The Consideration of our
Latter End, and the other kindred pieces of Sir MATTHEW HALE, are not
only marked by the same solemn earnestness, but possess all that graphic power
of thought, and depth of experimental feeling, which characterize the writings
of this extraordinary man. The character and writings of this great and good
man have already been adverted to in a former Essay in this series of
Select Christian Authors, which precludes the necessity of our entering
into any farther exposition of them. But we cannot help observing, that if Sir
MATTHEW HALE, whose genius and learning rendered him one of the most
distinguished ornaments of his age, and whose character and wisdom still
associate him in England's best remembrances, with the noblest of her worthies,
counted it a wisdom superior to all human learning, to consider his latter end-
and if, amidst the numerous and important avocations of that high official
station which he occupied, rendered still more arduous and difficult, by the
anarchy and confusion of that revolutionary period in which he lived, this good
man was not unmindful to address those monitory lessons to his countrymen,
which we now present anew, as salutary admonitions to the present generation, -
then have we a testimony to the worth and surpassing excellence of this wisdom,
above all the acquisitions of science and philosophy, which cannot be
disregarded, without incurring the imputation of folly.
Science and
human learning we hold in high estimation, and let them be diffused throughout
every corner of our land; but what we affirm is, that they do not meet the
necessities of man's moral constitution. The man of science may be rich in all
these acquisitions, and yet be destitute of that knowledge which forms a right
preparation for the duties of time, or a sound preparation for the glories of
eternity, while the humble peasant, whose mind has never been illumined with
science, may be illustrious in wisdom of a far higher order, and, by turning
the consideration of his latter end to its right and practical use, may have
attained to that knowledge in which the apostle determined alone to glory,
the knowledge of Jesus Christ and him crucified. It is the great
design of such a consideration, to lead us to that gospel which is freely
offered to all. But though the gospel be offered freely, it only becomes ours
by our receiving it freely; and seldom is it so received by him who, after
being laid on the bed of his last sickness, has still a Saviour to Seek,
instead of a Saviour to enjoy.
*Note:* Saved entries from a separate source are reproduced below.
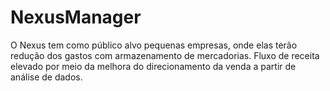 # NexusManager
O Nexus tem como público alvo pequenas empresas, onde elas terão redução dos gastos com armazenamento de mercadorias. Fluxo de receita elevado por meio da melhora do direcionamento da venda a partir de análise de dados.
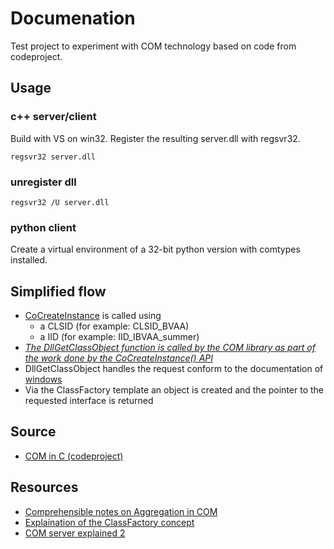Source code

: # Documenation

Test project to experiment with COM technology based on code from codeproject.

## Usage

### c++ server/client

Build with VS on win32. Register the resulting server.dll with regsvr32.

`regsvr32 server.dll`

### unregister dll

`regsvr32 /U server.dll`

### python client

Create a virtual environment of a 32-bit python version with comtypes installed.

## Simplified flow

- [CoCreateInstance](https://learn.microsoft.com/en-us/windows/win32/api/combaseapi/nf-combaseapi-cocreateinstance) is called using
  - a CLSID (for example: CLSID_BVAA)
  - a IID (for example: IID_IBVAA_summer)
- _[The DllGetClassObject function is called by the COM library as part of the work done by the CoCreateInstance() API](https://www.codeproject.com/Articles/901/Introduction-to-COM-Part-II-Behind-the-Scenes-of-a)_
- DllGetClassObject handles the request conform to the documentation of [windows](https://learn.microsoft.com/en-us/windows/win32/api/combaseapi/nf-combaseapi-dllgetclassobject)
- Via the ClassFactory template an object is created and the pointer to the requested interface is returned

## Source

- [COM in C (codeproject)](https://www.codeproject.com/Articles/338268/COM-in-C)

## Resources

- [Comprehensible notes on Aggregation in COM](https://www.codeproject.com/Articles/5337/COM-Concept-Unleashing-Aggregation)
- [Explaination of the ClassFactory concept](https://www.codeproject.com/Articles/4685/Single-class-object-for-multiple-COM-classes)
- [COM server explained 2](https://www.codeproject.com/Articles/901/Introduction-to-COM-Part-II-Behind-the-Scenes-of-a)
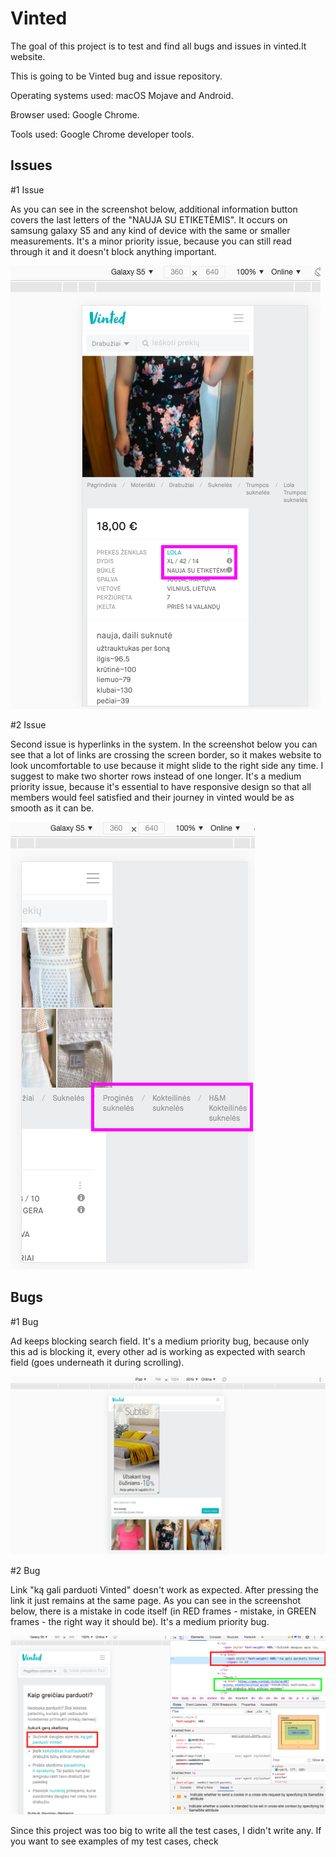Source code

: # Vinted
The goal of this project is to test and find all bugs and issues in vinted.lt website.

This is going to be Vinted bug and issue repository.

Operating systems used: macOS Mojave and Android.

Browser used: Google Chrome.

Tools used: Google Chrome developer tools.

## Issues

#1 Issue

As you can see in the screenshot below, additional information button covers the last letters of the "NAUJA SU ETIKETĖMIS". It occurs on samsung galaxy S5 and any kind of device with the same or smaller measurements. It's a minor priority issue, because you can still read through it and it doesn't block anything important.

![](Vinted_bug_screenshots/First_issue_vinted.png)

#2 Issue

Second issue is hyperlinks in the system. In the screenshot below you can see that a lot of links are crossing the screen border, so it makes website to look uncomfortable to use because it might slide to the right side any time. I suggest to make two shorter rows instead of one longer. It's a medium priority issue, because it's essential to have responsive design so that all members would feel satisfied and their journey in vinted would be as smooth as it can be.

![](Vinted_bug_screenshots/Second_issue_vinted.png)

## Bugs

#1 Bug

Ad keeps blocking search field. It's a medium priority bug, because only this ad is blocking it, every other ad is working as expected with search field (goes underneath it during scrolling).

![](Vinted_bug_screenshots/Second_ad%20_bug_vinted.png)

#2 Bug

Link "ką gali parduoti Vinted" doesn't work as expected. After pressing the link it just remains at the same page. As you can see in the screenshot below, there is a mistake in code itself (in RED frames - mistake, in GREEN frames - the right way it should be). It's a medium priority bug.

![](Vinted_bug_screenshots/Link_bug_vinted.png)

Since this project was too big to write all the test cases, I didn't write any. If you want to see examples of my test cases, check 
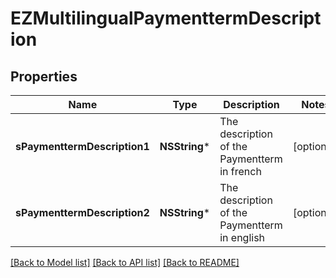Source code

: # EZMultilingualPaymenttermDescription

## Properties
Name | Type | Description | Notes
------------ | ------------- | ------------- | -------------
**sPaymenttermDescription1** | **NSString*** | The description of the Paymentterm in french | [optional] 
**sPaymenttermDescription2** | **NSString*** | The description of the Paymentterm in english | [optional] 

[[Back to Model list]](../README.md#documentation-for-models) [[Back to API list]](../README.md#documentation-for-api-endpoints) [[Back to README]](../README.md)


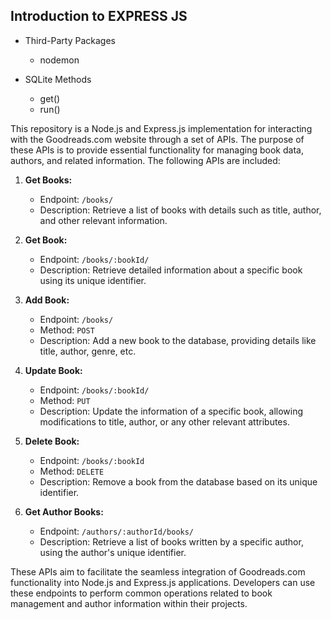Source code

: ## Introduction to EXPRESS JS

- Third-Party Packages
  - nodemon
- SQLite Methods

  - get()
  - run()
    
This repository is a Node.js and Express.js implementation for interacting with the Goodreads.com website through a set of APIs. The purpose of these APIs is to provide essential functionality for managing book data, authors, and related information. The following APIs are included:

1. **Get Books:**

   - Endpoint: `/books/`
   - Description: Retrieve a list of books with details such as title, author, and other relevant information.

2. **Get Book:**

   - Endpoint: `/books/:bookId/`
   - Description: Retrieve detailed information about a specific book using its unique identifier.

3. **Add Book:**

   - Endpoint: `/books/`
   - Method: `POST`
   - Description: Add a new book to the database, providing details like title, author, genre, etc.

4. **Update Book:**

   - Endpoint: `/books/:bookId/`
   - Method: `PUT`
   - Description: Update the information of a specific book, allowing modifications to title, author, or any other relevant attributes.

5. **Delete Book:**

   - Endpoint: `/books/:bookId`
   - Method: `DELETE`
   - Description: Remove a book from the database based on its unique identifier.

6. **Get Author Books:**
   - Endpoint: `/authors/:authorId/books/`
   - Description: Retrieve a list of books written by a specific author, using the author's unique identifier.

These APIs aim to facilitate the seamless integration of Goodreads.com functionality into Node.js and Express.js applications. Developers can use these endpoints to perform common operations related to book management and author information within their projects.
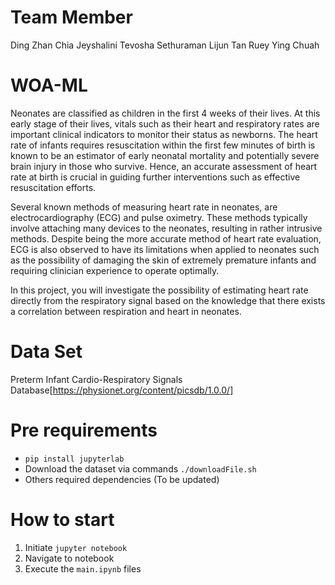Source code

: # Team Member
Ding Zhan Chia
Jeyshalini Tevosha Sethuraman
Lijun Tan
Ruey Ying Chuah

# WOA-ML
Neonates are classified as children in the first 4 weeks of their lives. At this early stage of their lives, vitals such as their heart and respiratory rates are important clinical indicators to monitor their status as newborns. The heart rate of infants requires resuscitation within the first few minutes of birth is known to be an estimator of early neonatal mortality and potentially severe brain injury in those who survive. Hence, an accurate assessment of heart rate at birth is crucial in guiding further interventions such as effective resuscitation efforts.

Several known methods of measuring heart rate in neonates, are electrocardiography (ECG) and pulse oximetry. These methods typically involve attaching many devices to the neonates, resulting in rather intrusive methods. Despite being the more accurate method of heart rate evaluation, ECG is also observed to have its limitations when applied to neonates such as the possibility of damaging the skin of extremely premature infants and requiring clinician experience to operate optimally.

In this project, you will investigate the possibility of estimating heart rate directly from the respiratory signal based on the knowledge that there exists a correlation between respiration and heart in neonates.

# Data Set
Preterm Infant Cardio-Respiratory Signals Database[https://physionet.org/content/picsdb/1.0.0/]

# Pre requirements
- `pip install jupyterlab`
- Download the dataset via commands `./downloadFile.sh`
- Others required dependencies (To be updated)

# How to start
1. Initiate `jupyter notebook`
2. Navigate to notebook 
3. Execute the `main.ipynb` files 

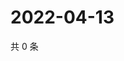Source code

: # 2022-04-13

共 0 条

<!-- BEGIN WEIBO -->
<!-- 最后更新时间 Wed Apr 13 2022 20:21:54 GMT+0800 (China Standard Time) -->

<!-- END WEIBO -->
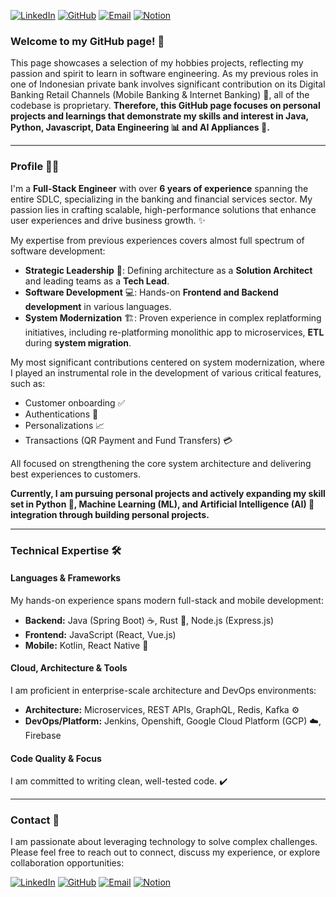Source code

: [![LinkedIn](https://img.shields.io/badge/LinkedIn-%230077B5.svg?style=for-the-badge&logo=linkedin&logoColor=white)](https://www.linkedin.com/in/novi-irnawati/details/experience/)
[![GitHub](https://img.shields.io/badge/GitHub-%23121011.svg?style=for-the-badge&logo=github&logoColor=white)](https://github.com/noviirna)
[![Email](https://img.shields.io/badge/Email-novi.irnawati%40gmail.com-000?style=for-the-badge&logo=gmail&logoColor=white)](mailto:novi.irnawati@gmail.com)
[![Notion](https://img.shields.io/badge/Notion-%23000000.svg?style=for-the-badge&logo=notion&logoColor=white)](https://www.notion.so/1f371191df7f8010af12dd8441dc98a7?v=1f371191df7f80ae9c6e000c29ae5bea&pvs=4)
### Welcome to my GitHub page! 🚀

This page showcases a selection of my hobbies projects, reflecting my passion and spirit to learn in software engineering. As my previous roles in one of Indonesian private bank involves significant contribution on its Digital Banking Retail Channels (Mobile Banking & Internet Banking) 🏦, all of the codebase is proprietary. **Therefore, this GitHub page focuses on personal projects and learnings that demonstrate my skills and interest in Java, Python, Javascript, Data Engineering 📊 and AI Appliances 🧠.**

---

### Profile 🧑‍💻
I'm a **Full-Stack Engineer** with over **6 years of experience** spanning the entire SDLC, specializing in the banking and financial services sector. My passion lies in crafting scalable, high-performance solutions that enhance user experiences and drive business growth. ✨

My expertise from previous experiences covers almost full spectrum of software development:
- **Strategic Leadership** 🧭: Defining architecture as a **Solution Architect** and leading teams as a **Tech Lead**.
- **Software Development** 💻: Hands-on **Frontend and Backend development** in various languages.
- **System Modernization** 🏗️: Proven experience in complex replatforming initiatives, including re-platforming monolithic app to microservices, **ETL** during **system migration**.

My most significant contributions centered on system modernization, where I played an instrumental role in the development of various critical features, such as:
- Customer onboarding ✅
- Authentications 🔐
- Personalizations 📈
- Transactions (QR Payment and Fund Transfers) 💳

All focused on strengthening the core system architecture and delivering best experiences to customers.

**Currently, I am pursuing personal projects and actively expanding my skill set in Python 🐍, Machine Learning (ML), and Artificial Intelligence (AI) 🤖 integration through building personal projects.**

---

### Technical Expertise 🛠️
#### **Languages & Frameworks**
My hands-on experience spans modern full-stack and mobile development:
* **Backend:** Java (Spring Boot) ☕, Rust 🦀, Node.js (Express.js)
* **Frontend:** JavaScript (React, Vue.js)
* **Mobile:** Kotlin, React Native 📱

#### **Cloud, Architecture & Tools**
I am proficient in enterprise-scale architecture and DevOps environments:
* **Architecture:** Microservices, REST APIs, GraphQL, Redis, Kafka ⚙️
* **DevOps/Platform:** Jenkins, Openshift, Google Cloud Platform (GCP) ☁️, Firebase

#### **Code Quality & Focus**
I am committed to writing clean, well-tested code. ✔️

---

### Contact 👋
I am passionate about leveraging technology to solve complex challenges. Please feel free to reach out to connect, discuss my experience, or explore collaboration opportunities:

[![LinkedIn](https://img.shields.io/badge/LinkedIn-%230077B5.svg?style=for-the-badge&logo=linkedin&logoColor=white)](https://www.linkedin.com/in/novi-irnawati/details/experience/)
[![GitHub](https://img.shields.io/badge/GitHub-%23121011.svg?style=for-the-badge&logo=github&logoColor=white)](https://github.com/noviirna)
[![Email](https://img.shields.io/badge/Email-novi.irnawati%40gmail.com-000?style=for-the-badge&logo=gmail&logoColor=white)](mailto:novi.irnawati@gmail.com)
[![Notion](https://img.shields.io/badge/Notion-%23000000.svg?style=for-the-badge&logo=notion&logoColor=white)](https://www.notion.so/1f371191df7f8010af12dd8441dc98a7?v=1f371191df7f80ae9c6e000c29ae5bea&pvs=4)
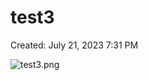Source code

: # test3

Created: July 21, 2023 7:31 PM

![test3.png](test3%204ca6c3abc70a4cb4910712d3be3042f3/test3.png)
The evil heart of unbelief, which he has
cherished through life, cleaves to him, and keeps its hold till the last hour
of it; and, therefore, never does the mind entertain a delusion more ruinous,
never is eternity placed on a more desperate stake, than by those who put away
from them now the offers of salvation, and think that then they shall have it
for the taking. It is the part, then, of all to look forthwith and earnestly to
the Saviour - to contemplate him in his revealed offices - to make a real and
intelligent work of closing with him - to receive him as their atonement - to
render allegiance to him as their Lord and their Proprietor - and submit
themselves unto Him, that he might rule in them by his Spirit, and over them by
his Law. Whether they be the unconverted, who have yet to lay hold of Christ,
or the already converted, whose business it is to keep that hold - we know not
how the consideration of their latter end can be turned more substantially to
the purposes of wisdom and of true understanding, than by leading them
supremely to prize, and immediately to acquire, that knowledge of Jesus Christ
our Lord, which is life everlasting.